Training PyTorch models on Cloud TPU Pods

This tutorial shows how to scale up training your model from a single Cloud TPU (v2-8 or v3-8) to a Cloud TPU Pod. Cloud TPUs accelerators in a TPU Pod are connected by a very high bandwidth interconnects making them great at scaling up training jobs. For more information about the Cloud TPU Pods offerings refer to the Cloud TPU product page or to this Cloud TPU presentation.

The following diagram provides an overview of the distributed cluster setup and shows how training happens. In the single device setup, a single VM (client worker = CW) feeds a single TPU worker (service worker = SW). Similarly, in distributed training a cluster of VMs/CWs and also a corresponding TPU Pod slice (cluster of SWs) and each of the CWs feeds a single SW. The input pipeline runs on the CW and all the model training happens on the SW.
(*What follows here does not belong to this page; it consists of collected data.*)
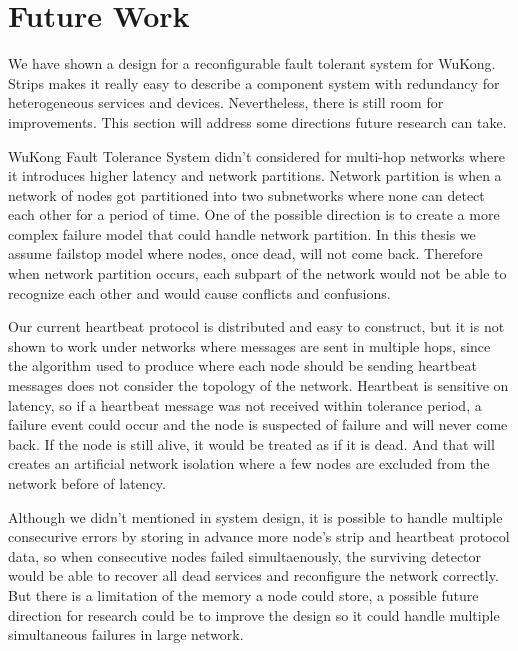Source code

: \section{Future Work}

We have shown a design for a reconfigurable fault tolerant system for WuKong.
Strips makes it really easy to describe a component system with redundancy for
heterogeneous services and devices. Nevertheless, there is still room for
improvements. This section will address some directions future research can take.

WuKong Fault Tolerance System didn't considered for multi-hop networks where it
introduces higher latency and network partitions.  Network partition is when
a network of nodes got partitioned into two subnetworks where none can detect
each other for a period of time. One of the possible direction is to create
a more complex failure model that could handle network partition. In this thesis
we assume failstop model where nodes, once dead, will not come back. Therefore
when network partition occurs, each subpart of the network would not be able to
recognize each other and would cause conflicts and confusions.

Our current heartbeat protocol is distributed and easy to construct, but it is
not shown to work under networks where messages are sent in multiple hops, since
the algorithm used to produce where each node should be sending heartbeat
messages does not consider the topology of the network. Heartbeat is sensitive
on latency, so if a heartbeat message was not received within tolerance period,
a failure event could occur and the node is suspected of failure and will
never come back. If the node is still alive, it would be treated as if it is
dead. And that will creates an artificial network isolation where a few nodes
are excluded from the network before of latency.

Although we didn't mentioned in system design, it is possible to handle multiple
consecurive errors by storing in advance more node's strip and heartbeat
protocol data, so when consecutive nodes failed simultaenously, the surviving
detector would be able to recover all dead services and reconfigure the network
correctly.  But there is a limitation of the memory a node could store,
a possible future direction for research could be to improve the design so it
could handle multiple simultaneous failures in large network.


\begin{comment}
Niels suggested that I show that I am aware of such issue with determining
optimality for deployment which is not clear for WuKong yet, there are many
ways or metrics to optimize for, all I can do in this work is to identify some
tradeoffs certain deployment for fault tolerance could influence the system
with certain metrics.

Limits will be hard to define here
Niels:about the tradeoffs in determining the deployment from your fault
tolerance perspective
Penn:Remember what the prof told me, about policy, first fit, last fit, etc
\end{comment}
  • Set up a Compute Engine Instance Group and Cloud TPU Pod for training with PyTorch/XLA
  • Run PyTorch/XLA training on a Cloud TPU Pod

Before you begin

Before starting distributed training on Cloud TPU Pods, verify that your model trains on a single v2-8 or v3-8 Cloud TPU device. If your model has significant performance problems on a single device, refer to the best practices and troubleshooting guides.

Once your your single TPU device is successfully training, perform the following steps to set up and train on a Cloud TPU Pod:

  1. [Optional] Capture a VM disk image into a VM image.

  2. Create an Instance template from a VM image.

  3. Create an Instance Group from your Instance template.

  4. SSH into your Compute Engine VM

  5. Verify firewall rules to allow inter-VM communication..

  6. Create a Cloud TPU Pod.

  7. Run distributed training on the Pod.

  8. Clean up.

[Optional] Capture a VM disk image into a VM image

You can use the disk image from the VM you used to train the single TPU (that already has the dataset, packages installed, etc.) to create a VM Image that can be used for Pod training. You can skip this step if you do not require any additional packages or datasets for training and can just use a standard PyTorch/XLA image.

Create an Instance template from a VM image

Create a default instance template. When you are creating an instance template, you can use the VM Image you created in the above step OR you can use the public PyTorch/XLA image Google provides by following these instructions:

  1. On the create an instance template page, click the "Change" button under the "Boot Disk" Section.
  2. If you captured a VM disk image, click on the "Custom images" tab and select the image you captured. If you did not capture a VM disk image, select the public PyTorch/XLA image from the "OS images" pull down menu.
  3. Make sure that:
    1. Under Machine type, select n1-standard-16 for this example that uses ResNet-50 training. For your own model choose whatever VM size you used to train on a v3-8/v2-8.
    2. Under "Identity and API access" → "Access Scopes", select "Allow full access to all Cloud APIs".
  4. Click "Select" at the bottom to create your Instance template.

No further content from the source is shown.